| WHAT THIS TASK INVOLVES |
Please say how many lines in the material include the string "value", and nothing else.

| MATERIAL FOR THIS TASK |

%%

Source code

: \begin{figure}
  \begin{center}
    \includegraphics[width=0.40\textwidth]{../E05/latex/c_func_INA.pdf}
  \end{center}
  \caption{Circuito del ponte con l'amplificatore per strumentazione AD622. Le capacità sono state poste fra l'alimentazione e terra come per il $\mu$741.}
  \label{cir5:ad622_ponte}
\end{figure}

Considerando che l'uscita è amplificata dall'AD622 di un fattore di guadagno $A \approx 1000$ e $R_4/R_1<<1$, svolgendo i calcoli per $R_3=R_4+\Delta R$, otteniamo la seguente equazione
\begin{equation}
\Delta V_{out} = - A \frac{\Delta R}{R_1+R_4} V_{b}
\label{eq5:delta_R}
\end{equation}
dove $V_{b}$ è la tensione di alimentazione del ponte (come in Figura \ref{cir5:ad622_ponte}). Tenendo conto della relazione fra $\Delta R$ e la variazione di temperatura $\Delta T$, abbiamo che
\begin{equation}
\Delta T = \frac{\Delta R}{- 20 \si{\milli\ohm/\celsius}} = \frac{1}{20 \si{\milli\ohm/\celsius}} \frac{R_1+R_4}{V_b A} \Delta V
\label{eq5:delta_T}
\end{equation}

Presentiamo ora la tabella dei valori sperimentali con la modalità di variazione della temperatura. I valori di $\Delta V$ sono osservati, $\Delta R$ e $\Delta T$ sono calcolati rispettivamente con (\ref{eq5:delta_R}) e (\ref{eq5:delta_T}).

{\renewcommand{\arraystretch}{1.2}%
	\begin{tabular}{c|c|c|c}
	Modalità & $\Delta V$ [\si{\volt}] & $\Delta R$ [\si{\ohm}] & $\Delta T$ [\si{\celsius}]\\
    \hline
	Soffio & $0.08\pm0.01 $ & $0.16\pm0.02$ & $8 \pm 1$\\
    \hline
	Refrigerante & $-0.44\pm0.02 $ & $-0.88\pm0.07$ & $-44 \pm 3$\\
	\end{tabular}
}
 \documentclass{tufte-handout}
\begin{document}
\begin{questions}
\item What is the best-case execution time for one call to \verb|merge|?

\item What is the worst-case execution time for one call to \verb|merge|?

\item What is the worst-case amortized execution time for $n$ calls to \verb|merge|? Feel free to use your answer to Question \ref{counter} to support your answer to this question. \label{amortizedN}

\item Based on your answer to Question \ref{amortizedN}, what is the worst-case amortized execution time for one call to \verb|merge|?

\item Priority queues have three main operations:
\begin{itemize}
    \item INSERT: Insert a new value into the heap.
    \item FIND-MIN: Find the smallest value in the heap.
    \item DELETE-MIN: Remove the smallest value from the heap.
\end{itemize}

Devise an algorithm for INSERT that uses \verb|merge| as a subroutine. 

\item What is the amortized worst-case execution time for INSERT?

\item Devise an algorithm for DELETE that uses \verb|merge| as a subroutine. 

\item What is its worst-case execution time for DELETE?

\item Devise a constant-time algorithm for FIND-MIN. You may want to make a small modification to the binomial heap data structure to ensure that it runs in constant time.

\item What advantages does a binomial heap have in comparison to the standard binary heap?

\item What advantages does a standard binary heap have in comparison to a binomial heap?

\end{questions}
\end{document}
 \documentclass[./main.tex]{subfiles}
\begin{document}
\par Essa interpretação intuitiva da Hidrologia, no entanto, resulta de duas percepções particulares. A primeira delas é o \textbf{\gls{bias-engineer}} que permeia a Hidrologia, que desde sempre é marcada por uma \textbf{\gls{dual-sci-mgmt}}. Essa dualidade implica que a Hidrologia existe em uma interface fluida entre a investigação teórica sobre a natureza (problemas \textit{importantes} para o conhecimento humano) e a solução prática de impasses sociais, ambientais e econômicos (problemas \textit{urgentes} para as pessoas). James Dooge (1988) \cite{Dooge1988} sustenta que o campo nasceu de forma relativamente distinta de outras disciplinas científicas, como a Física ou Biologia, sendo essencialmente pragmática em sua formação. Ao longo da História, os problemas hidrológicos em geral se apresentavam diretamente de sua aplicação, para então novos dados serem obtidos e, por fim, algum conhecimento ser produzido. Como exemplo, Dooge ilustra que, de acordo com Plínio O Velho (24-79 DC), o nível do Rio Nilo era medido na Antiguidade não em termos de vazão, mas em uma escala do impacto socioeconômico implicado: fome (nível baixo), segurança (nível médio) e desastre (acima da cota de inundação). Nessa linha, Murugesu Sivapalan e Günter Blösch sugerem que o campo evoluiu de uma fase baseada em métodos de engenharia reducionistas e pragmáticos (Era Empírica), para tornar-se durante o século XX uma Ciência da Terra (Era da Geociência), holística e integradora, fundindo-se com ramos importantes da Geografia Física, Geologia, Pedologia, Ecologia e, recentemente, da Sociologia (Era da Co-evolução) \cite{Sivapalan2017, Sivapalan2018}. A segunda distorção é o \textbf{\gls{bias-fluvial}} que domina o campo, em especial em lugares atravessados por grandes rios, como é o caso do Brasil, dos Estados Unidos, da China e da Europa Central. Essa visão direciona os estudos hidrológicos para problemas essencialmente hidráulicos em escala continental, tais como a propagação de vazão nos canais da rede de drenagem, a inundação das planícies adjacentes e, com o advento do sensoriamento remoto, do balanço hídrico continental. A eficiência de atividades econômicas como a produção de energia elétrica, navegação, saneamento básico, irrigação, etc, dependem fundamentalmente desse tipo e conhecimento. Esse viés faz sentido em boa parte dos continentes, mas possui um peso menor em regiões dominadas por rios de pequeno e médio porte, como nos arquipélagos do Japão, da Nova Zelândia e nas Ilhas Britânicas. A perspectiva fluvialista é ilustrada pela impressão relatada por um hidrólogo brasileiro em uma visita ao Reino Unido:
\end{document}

%%

| RESULT BELOW |
3